With her intimate knowledge of the dark underworld of society, Dee quickly climbed to the top of her class in both forensics and deductive reasoning at Depot, the RCMP's massive training facility in Saskatchewan. Graduating from her training with top marks, she went into the field to serve five years as a constable in Northern Alberta, where she served with distinction. There wasn't many constables with as thorough a knowledge of the law as Dee McMaster, both practical and book experience under her belt.

Dee's unique blend of knowledge, experience, skill and ability quickly caught the eye of the high command in Ottawa. She swiftly found herself in Toronto, a member of the RCMP's special high-tech task force where she served nearly four years before taking a leave of absence to accept a position with CSIS, Canada's intelligence agency.

The intelligence agency quickly made use of the highly touted and equally well decorated RCMP constable in several controversial counter-intelligence operations all over the world, including Africa, Europe, Asia and South America before burnout pushed her from CSIS as well. She had seen too much in too short of a time.

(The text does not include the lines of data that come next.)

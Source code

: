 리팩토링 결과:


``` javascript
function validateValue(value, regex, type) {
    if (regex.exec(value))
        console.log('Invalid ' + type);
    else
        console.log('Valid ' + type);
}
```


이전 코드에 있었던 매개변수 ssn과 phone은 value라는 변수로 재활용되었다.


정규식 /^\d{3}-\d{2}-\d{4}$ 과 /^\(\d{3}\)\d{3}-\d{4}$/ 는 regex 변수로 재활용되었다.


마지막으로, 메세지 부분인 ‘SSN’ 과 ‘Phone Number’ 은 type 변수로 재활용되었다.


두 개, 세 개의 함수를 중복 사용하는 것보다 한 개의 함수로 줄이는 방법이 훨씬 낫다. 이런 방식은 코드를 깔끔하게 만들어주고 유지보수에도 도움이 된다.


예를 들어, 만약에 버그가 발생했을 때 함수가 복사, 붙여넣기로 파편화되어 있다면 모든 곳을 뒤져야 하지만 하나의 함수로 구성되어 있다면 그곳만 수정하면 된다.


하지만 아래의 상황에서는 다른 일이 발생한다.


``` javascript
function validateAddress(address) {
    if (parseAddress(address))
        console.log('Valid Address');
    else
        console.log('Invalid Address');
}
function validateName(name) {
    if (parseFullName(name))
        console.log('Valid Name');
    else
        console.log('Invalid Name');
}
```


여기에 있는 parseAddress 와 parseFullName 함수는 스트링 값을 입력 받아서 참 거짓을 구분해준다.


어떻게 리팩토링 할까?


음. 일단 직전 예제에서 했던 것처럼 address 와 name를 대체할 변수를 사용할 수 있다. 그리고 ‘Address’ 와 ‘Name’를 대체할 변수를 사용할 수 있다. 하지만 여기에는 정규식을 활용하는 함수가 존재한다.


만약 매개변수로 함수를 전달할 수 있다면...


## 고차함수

Dee's fall from the law enforcement lime light was as swift and spectacular as her climb; within a few short weeks of taking a leave of absence from the ranks of intelligence agents at CSIS, she was busking in the streets of Vancouver. There, trying hard to forget the images that had been burned into her memories in the dark streets of Hong Kong, the alley ways of Berlin, the shantytowns of Rio de Janeiro and the decay of downtown London, she played her beloved guitar for pocket change.

Moving to Calgary after two years out on the coast, Dee puttered around the prairie city doing odd jobs, working in turns as a landscaper, warehouse crew, McDonald's, 7-Eleven and as a janitor at a local recreational facility. She made only enough to pay the rent and buy her food, which was enough for her.